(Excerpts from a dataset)
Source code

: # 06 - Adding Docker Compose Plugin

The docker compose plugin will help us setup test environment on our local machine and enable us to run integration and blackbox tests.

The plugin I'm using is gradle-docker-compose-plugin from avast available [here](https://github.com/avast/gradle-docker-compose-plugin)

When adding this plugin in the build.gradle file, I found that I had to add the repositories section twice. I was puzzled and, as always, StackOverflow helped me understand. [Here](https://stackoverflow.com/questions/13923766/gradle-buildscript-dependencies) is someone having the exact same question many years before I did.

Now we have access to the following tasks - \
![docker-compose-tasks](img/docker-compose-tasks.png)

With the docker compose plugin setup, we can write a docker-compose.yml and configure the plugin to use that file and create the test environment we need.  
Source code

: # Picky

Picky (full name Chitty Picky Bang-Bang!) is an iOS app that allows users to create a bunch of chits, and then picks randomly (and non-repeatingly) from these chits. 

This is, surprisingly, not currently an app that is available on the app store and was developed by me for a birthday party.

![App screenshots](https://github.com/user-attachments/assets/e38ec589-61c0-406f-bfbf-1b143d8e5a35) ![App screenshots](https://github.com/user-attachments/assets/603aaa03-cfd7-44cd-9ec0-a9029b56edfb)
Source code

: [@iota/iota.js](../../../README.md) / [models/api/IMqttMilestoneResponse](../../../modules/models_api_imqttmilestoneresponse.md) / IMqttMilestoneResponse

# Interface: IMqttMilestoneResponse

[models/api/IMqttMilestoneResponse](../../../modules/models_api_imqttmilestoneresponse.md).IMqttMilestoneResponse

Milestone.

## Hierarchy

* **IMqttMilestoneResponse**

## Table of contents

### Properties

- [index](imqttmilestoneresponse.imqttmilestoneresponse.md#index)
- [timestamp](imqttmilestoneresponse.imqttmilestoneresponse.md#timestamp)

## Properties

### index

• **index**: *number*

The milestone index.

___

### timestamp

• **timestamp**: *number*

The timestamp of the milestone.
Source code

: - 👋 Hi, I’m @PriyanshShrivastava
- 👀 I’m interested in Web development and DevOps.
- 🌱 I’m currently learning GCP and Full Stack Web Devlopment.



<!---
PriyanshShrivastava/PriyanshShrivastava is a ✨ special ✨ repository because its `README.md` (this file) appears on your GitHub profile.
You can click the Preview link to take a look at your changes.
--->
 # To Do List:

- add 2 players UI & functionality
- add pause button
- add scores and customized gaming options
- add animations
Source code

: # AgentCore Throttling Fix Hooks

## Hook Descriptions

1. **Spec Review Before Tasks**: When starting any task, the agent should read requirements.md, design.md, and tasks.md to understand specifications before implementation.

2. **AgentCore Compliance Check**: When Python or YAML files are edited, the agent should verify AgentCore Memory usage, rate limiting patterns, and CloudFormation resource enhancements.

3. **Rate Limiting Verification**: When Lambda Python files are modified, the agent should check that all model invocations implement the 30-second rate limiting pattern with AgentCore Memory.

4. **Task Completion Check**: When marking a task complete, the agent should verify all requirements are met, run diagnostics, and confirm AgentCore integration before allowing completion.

Task to carry out - Transcribe every entry exactly as it reads.

Answer box -
Source code

: # 06 - Adding Docker Compose Plugin

The docker compose plugin will help us setup test environment on our local machine and enable us to run integration and blackbox tests.

The plugin I'm using is gradle-docker-compose-plugin from avast available [here](https://github.com/avast/gradle-docker-compose-plugin)

When adding this plugin in the build.gradle file, I found that I had to add the repositories section twice. I was puzzled and, as always, StackOverflow helped me understand. [Here](https://stackoverflow.com/questions/13923766/gradle-buildscript-dependencies) is someone having the exact same question many years before I did.

Now we have access to the following tasks - \
![docker-compose-tasks](img/docker-compose-tasks.png)

With the docker compose plugin setup, we can write a docker-compose.yml and configure the plugin to use that file and create the test environment we need.  
Source code

: # Picky

Picky (full name Chitty Picky Bang-Bang!) is an iOS app that allows users to create a bunch of chits, and then picks randomly (and non-repeatingly) from these chits. 

This is, surprisingly, not currently an app that is available on the app store and was developed by me for a birthday party.

![App screenshots](https://github.com/user-attachments/assets/e38ec589-61c0-406f-bfbf-1b143d8e5a35) ![App screenshots](https://github.com/user-attachments/assets/603aaa03-cfd7-44cd-9ec0-a9029b56edfb)
Source code

: [@iota/iota.js](../../../README.md) / [models/api/IMqttMilestoneResponse](../../../modules/models_api_imqttmilestoneresponse.md) / IMqttMilestoneResponse

# Interface: IMqttMilestoneResponse

[models/api/IMqttMilestoneResponse](../../../modules/models_api_imqttmilestoneresponse.md).IMqttMilestoneResponse

Milestone.

## Hierarchy

* **IMqttMilestoneResponse**

## Table of contents

### Properties

- [index](imqttmilestoneresponse.imqttmilestoneresponse.md#index)
- [timestamp](imqttmilestoneresponse.imqttmilestoneresponse.md#timestamp)

## Properties

### index

• **index**: *number*

The milestone index.

___

### timestamp

• **timestamp**: *number*

The timestamp of the milestone.
Source code

: - 👋 Hi, I’m @PriyanshShrivastava
- 👀 I’m interested in Web development and DevOps.
- 🌱 I’m currently learning GCP and Full Stack Web Devlopment.



<!---
PriyanshShrivastava/PriyanshShrivastava is a ✨ special ✨ repository because its `README.md` (this file) appears on your GitHub profile.
You can click the Preview link to take a look at your changes.
--->
 # To Do List:

- add 2 players UI & functionality
- add pause button
- add scores and customized gaming options
- add animations
Source code

: # AgentCore Throttling Fix Hooks

## Hook Descriptions

1. **Spec Review Before Tasks**: When starting any task, the agent should read requirements.md, design.md, and tasks.md to understand specifications before implementation.

2. **AgentCore Compliance Check**: When Python or YAML files are edited, the agent should verify AgentCore Memory usage, rate limiting patterns, and CloudFormation resource enhancements.

3. **Rate Limiting Verification**: When Lambda Python files are modified, the agent should check that all model invocations implement the 30-second rate limiting pattern with AgentCore Memory.

4. **Task Completion Check**: When marking a task complete, the agent should verify all requirements are met, run diagnostics, and confirm AgentCore integration before allowing completion.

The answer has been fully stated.